Lines with "secs": report how many there are in the listing below, giving the number and nothing else.

**DATASET EXCERPTS**
▬▬▬▬▬▬▬▬▬▬
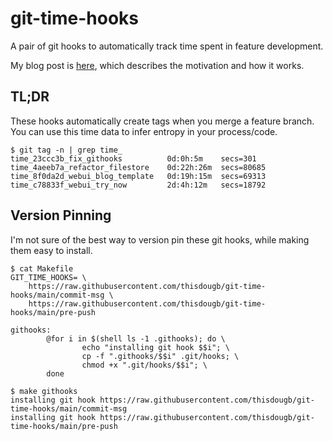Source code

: # git-time-hooks

A pair of git hooks to automatically track time spent in feature development.

My blog post is [here](https://doocot.sh/blog/2025/03/28/time-tracking-with-git), which describes the motivation and how it works.

## TL;DR

These hooks automatically create tags when you merge a feature branch.
You can use this time data to infer entropy in your process/code.

```
$ git tag -n | grep time_
time_23ccc3b_fix_githooks          0d:0h:5m    secs=301
time_4aeeb7a_refactor_filestore    0d:22h:26m  secs=80685
time_8f0da2d_webui_blog_template   0d:19h:15m  secs=69313
time_c78833f_webui_try_now         2d:4h:12m   secs=18792
```

## Version Pinning

I'm not sure of the best way to version pin these git hooks, while making them easy to install.

```
$ cat Makefile 
GIT_TIME_HOOKS= \
	https://raw.githubusercontent.com/thisdougb/git-time-hooks/main/commit-msg \
	https://raw.githubusercontent.com/thisdougb/git-time-hooks/main/pre-push

githooks:
        @for i in $(shell ls -1 .githooks); do \
                echo "installing git hook $$i"; \
                cp -f ".githooks/$$i" .git/hooks; \
                chmod +x ".git/hooks/$$i"; \
        done

$ make githooks
installing git hook https://raw.githubusercontent.com/thisdougb/git-time-hooks/main/commit-msg
installing git hook https://raw.githubusercontent.com/thisdougb/git-time-hooks/main/pre-push
```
▬▬▬▬▬▬▬▬▬▬
**WRITTEN ANSWER**
4